Washington then ran again in the 1960 US House elections for the 1st district. In the Republican primary, he ran against James M. Burr, who previously had sought the nomination unsuccessfully in 1958. Washington won the Republican primary but again lost the general election to Dawson. During the 1964 Republican National Convention, Washington and Euclid Taylor, a Chicago-based attorney, served as the only two African American delegates from Illinois, representing the 1st congressional district. Even though both were pledged to Nelson Rockefeller, Washington stated during a closed caucus meeting that he had wanted to vote for the eventual nominee, Barry Goldwater, to show unity. During the convention, Washington gave one of the speeches seconding Rockefeller's nomination. He and Taylor joined two other Illinois delegates in supporting a proposal by William Scranton, governor of Pennsylvania, which would have modified the Republican platform to call for strengthening federal enforcement of civil rights legislation. Scranton's proposal failed at the convention. At the next Republican National Convention in 1968, Washington again supported Rockefeller for the presidential nomination, while most of the Illinois delegation backed Richard Nixon. Washington was also one of two Illinois delegates who abstained on the vice presidential ballot, declining to support Spiro Agnew.

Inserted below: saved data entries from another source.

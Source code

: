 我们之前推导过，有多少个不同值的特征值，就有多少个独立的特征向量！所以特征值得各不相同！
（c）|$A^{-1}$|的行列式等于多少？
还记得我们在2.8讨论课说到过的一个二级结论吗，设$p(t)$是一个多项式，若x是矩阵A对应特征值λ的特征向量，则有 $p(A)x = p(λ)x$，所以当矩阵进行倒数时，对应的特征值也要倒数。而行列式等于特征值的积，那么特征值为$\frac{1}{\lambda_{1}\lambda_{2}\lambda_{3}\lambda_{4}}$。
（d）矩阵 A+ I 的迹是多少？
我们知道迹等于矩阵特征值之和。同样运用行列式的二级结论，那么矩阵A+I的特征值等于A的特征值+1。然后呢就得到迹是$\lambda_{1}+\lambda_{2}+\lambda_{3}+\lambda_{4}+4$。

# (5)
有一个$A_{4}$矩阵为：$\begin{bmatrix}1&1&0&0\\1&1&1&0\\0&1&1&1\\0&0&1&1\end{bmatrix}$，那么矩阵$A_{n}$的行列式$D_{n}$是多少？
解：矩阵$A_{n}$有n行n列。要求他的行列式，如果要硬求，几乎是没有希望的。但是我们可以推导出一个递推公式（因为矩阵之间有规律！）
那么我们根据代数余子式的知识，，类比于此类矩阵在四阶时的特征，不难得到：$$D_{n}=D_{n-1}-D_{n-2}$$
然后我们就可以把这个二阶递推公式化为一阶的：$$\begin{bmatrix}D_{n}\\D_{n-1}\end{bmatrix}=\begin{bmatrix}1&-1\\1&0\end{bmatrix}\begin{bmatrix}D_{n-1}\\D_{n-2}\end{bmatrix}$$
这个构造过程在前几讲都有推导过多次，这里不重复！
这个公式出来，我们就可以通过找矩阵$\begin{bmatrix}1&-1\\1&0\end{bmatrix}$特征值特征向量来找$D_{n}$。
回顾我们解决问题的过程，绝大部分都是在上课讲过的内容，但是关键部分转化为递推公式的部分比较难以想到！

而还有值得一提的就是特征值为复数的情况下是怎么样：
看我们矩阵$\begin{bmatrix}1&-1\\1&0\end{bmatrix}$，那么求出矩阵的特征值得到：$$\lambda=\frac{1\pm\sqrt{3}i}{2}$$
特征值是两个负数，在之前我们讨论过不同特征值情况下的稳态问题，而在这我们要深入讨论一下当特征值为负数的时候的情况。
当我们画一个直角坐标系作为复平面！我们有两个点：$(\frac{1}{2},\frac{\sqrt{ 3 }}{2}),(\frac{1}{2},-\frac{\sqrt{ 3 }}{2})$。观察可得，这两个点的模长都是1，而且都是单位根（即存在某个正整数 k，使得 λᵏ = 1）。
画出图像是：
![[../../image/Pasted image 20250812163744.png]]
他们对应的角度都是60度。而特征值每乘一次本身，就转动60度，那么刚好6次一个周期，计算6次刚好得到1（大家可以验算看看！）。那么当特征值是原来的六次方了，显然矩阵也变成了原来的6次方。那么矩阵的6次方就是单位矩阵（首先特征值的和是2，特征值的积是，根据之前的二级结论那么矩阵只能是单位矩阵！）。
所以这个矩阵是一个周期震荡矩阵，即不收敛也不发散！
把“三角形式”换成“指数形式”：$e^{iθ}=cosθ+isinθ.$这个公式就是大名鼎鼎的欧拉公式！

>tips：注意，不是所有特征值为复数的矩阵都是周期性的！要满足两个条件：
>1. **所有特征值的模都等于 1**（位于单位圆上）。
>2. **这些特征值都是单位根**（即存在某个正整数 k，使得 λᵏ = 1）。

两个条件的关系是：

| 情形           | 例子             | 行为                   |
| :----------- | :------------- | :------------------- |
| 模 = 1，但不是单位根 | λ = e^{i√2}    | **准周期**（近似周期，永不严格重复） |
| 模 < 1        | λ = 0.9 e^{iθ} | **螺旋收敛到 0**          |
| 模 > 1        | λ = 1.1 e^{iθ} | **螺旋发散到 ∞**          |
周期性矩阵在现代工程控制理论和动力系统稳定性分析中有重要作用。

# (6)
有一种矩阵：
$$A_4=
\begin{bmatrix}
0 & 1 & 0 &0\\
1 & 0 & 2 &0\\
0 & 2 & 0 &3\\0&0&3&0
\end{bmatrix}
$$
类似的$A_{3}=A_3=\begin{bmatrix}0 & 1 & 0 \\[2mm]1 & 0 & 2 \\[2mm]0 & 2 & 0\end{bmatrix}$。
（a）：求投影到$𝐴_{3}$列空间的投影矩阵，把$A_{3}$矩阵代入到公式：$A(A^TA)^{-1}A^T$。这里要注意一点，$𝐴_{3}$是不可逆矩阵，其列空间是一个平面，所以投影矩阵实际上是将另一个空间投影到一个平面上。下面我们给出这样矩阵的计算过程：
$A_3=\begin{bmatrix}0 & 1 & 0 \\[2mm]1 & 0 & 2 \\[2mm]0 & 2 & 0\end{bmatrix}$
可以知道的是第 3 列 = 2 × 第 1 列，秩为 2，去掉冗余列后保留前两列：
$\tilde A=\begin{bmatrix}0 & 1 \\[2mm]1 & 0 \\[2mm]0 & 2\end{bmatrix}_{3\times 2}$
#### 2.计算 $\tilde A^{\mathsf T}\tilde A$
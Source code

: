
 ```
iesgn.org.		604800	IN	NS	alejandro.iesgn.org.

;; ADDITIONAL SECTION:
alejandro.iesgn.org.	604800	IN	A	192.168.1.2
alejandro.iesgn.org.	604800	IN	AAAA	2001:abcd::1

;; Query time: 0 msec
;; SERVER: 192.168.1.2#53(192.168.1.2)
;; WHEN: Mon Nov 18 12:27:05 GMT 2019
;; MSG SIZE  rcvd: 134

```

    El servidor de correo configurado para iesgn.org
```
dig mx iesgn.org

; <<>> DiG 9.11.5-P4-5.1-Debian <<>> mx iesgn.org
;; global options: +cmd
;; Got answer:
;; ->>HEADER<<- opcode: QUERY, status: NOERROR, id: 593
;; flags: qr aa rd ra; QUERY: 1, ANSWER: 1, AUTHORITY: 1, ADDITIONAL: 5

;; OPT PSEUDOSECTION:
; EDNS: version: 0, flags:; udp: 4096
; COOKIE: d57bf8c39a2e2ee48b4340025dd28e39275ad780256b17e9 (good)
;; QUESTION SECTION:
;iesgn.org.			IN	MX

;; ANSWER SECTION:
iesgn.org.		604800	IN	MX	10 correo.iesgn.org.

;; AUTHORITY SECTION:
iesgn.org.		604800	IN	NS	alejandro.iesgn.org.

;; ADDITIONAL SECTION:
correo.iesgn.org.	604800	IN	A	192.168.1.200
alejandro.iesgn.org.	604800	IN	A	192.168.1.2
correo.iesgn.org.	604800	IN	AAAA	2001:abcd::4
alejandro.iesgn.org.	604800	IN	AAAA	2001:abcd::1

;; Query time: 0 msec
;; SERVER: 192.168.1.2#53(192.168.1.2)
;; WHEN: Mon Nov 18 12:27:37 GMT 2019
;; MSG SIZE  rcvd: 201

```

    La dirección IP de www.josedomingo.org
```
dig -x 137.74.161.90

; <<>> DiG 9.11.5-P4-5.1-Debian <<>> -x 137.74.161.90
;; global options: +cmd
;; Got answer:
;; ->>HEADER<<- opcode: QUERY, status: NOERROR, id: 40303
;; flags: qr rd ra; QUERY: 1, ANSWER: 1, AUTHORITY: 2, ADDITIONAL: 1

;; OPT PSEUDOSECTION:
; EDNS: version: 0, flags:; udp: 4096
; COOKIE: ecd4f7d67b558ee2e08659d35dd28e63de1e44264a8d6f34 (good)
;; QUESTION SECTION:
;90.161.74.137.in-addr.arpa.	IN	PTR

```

== Illinois House of Representatives ==
Washington was elected to the Illinois House of Representatives in 1966. He represented the 22nd district, reclaiming a seat that Democrats had taken control of in 1964. (Note: Due to the state's failure to redistrict, the 1964 Illinois House of Representatives election was an at-large election. All of the Democratic candidates won, taking control of the House from Republicans. As a result, 35 Republicans lost their seats, including Elwood Graham of the 22nd district. New legislative maps were approved for the 1966 elections.) From 1967 through 1972 he worked on bills related to civil rights and women's rights. Washington supported a fair housing proposal in 1967 that prohibited real estate brokers from refusing to sell or rent African Americans, but it contained an exception when the property owners explicitly consented to the discrimination. Washington did not believe the legislature would pass a bill prohibiting discrimination by homeowners, as such a proposal would have been seen as "forced housing". In 1969, he and other Black members of the House filibustered an appropriations bill for the Illinois Department of Conservation to secure funding for recruitment and job training of minorities. In 1972, Washington sponsored an emergency appropriations bill directing $19 million to public aid.

During his campaign for reelection in 1972, Washington faced three challengers for the Republican nomination, including Susan Catania, a freelance technical publications consultant. The Chicago Tribune reported that Catania was running "one of the most vigorous campaigns of the year", in contrast to the other candidates. Washington was confident of his reelection and led a relatively quiet campaign.

Washington had cancer and did not survive the election season, dying in his home on October 14, 1972, at age 76. Catania succeeded him as the Republican representative from their district. (Note: Each district elected three members to the House, through a system of cumulative voting meant to encourage bipartisanship. This guaranteed that the 22nd district would elect one Republican member, despite being predominantly Democratic.)